News

Deportation blunder may set arson suspect free

 

Yesterday, senior Magistrate Thebeetsile Mulalu expressed shock that the key witnesses in the case, Themba Chuma and Nanelihle Moyo, had been deported to Zimbabwe for not being in possession of passports nor workers’ permits.

The police at Nkhwinya field, in the vicinity of Sebina, allegedly found the two as they were tracking some shoeprints that the state is arguing, belonged to Ncube.

Mandla Simon of the Department of Public Prosecutions (DPP) faced the wrath of the magistrate who was, “seriously worried about the state’s failure to bring the two witnesses from Zimbabwe.”

Simon insisted that they were not resting on their laurels, producing a form as proof that they were liaising with Interpol to bring the witnesses.

But Mulalu quickly retorted that there was nowhere on the form where the whereabouts of the witnesses are stated.

The deportation blunder was revealed in the last court mention.

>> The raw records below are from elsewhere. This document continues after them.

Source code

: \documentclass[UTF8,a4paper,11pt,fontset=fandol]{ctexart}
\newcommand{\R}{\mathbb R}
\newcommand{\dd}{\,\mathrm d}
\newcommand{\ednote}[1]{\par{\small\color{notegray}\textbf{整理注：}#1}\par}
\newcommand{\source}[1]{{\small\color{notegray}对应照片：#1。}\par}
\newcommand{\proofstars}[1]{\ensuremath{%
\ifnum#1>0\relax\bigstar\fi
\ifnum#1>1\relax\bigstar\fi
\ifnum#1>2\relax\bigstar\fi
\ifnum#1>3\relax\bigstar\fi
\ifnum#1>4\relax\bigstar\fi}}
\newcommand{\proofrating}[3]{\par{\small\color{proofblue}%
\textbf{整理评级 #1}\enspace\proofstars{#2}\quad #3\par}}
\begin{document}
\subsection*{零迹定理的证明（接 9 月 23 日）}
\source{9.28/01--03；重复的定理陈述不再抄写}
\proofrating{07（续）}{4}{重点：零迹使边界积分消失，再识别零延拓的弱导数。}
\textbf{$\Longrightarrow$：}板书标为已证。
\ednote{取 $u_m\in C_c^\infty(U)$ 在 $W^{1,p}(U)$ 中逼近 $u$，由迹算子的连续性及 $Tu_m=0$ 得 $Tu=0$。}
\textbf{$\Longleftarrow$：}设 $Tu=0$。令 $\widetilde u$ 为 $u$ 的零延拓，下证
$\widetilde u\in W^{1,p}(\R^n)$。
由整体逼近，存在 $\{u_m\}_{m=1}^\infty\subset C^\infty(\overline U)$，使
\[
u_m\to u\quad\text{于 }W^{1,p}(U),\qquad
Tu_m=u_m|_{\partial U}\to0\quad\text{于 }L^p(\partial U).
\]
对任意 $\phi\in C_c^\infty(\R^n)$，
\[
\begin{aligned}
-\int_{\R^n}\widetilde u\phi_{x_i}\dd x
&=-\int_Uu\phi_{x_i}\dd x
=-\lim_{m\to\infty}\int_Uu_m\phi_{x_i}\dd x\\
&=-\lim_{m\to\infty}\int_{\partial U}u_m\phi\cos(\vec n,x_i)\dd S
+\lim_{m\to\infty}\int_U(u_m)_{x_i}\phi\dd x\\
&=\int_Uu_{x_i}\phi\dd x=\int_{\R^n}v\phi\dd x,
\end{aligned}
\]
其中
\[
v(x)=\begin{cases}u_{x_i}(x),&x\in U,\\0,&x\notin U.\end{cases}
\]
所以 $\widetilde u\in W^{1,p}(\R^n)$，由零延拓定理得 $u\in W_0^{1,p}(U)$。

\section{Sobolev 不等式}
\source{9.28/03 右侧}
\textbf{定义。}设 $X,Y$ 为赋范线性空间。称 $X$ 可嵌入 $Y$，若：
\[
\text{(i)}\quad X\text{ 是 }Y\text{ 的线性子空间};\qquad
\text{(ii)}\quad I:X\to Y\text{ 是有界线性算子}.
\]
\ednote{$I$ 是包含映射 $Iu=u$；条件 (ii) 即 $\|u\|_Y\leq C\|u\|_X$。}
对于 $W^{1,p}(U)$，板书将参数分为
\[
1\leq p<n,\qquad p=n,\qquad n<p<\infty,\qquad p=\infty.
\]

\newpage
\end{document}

Ncube accused the state of playing delaying tactics, saying it was not the first time they promised to bring the two witnesses to court, but to no avail. He then applied for bail saying that his children were suffering because he has been kept in custody for a long time on offences he did not commit.

It has emerged that Ncube entered Botswana through an illegal point of entry.

At the end of the brief mention, Mulalu set May 20 as the date for the state to furnish him with valid reasons about the progress of the prosecution in bringing the two Zimbabwean witnesses to court.

The case is set for continuation of trial on May 30 and June 19.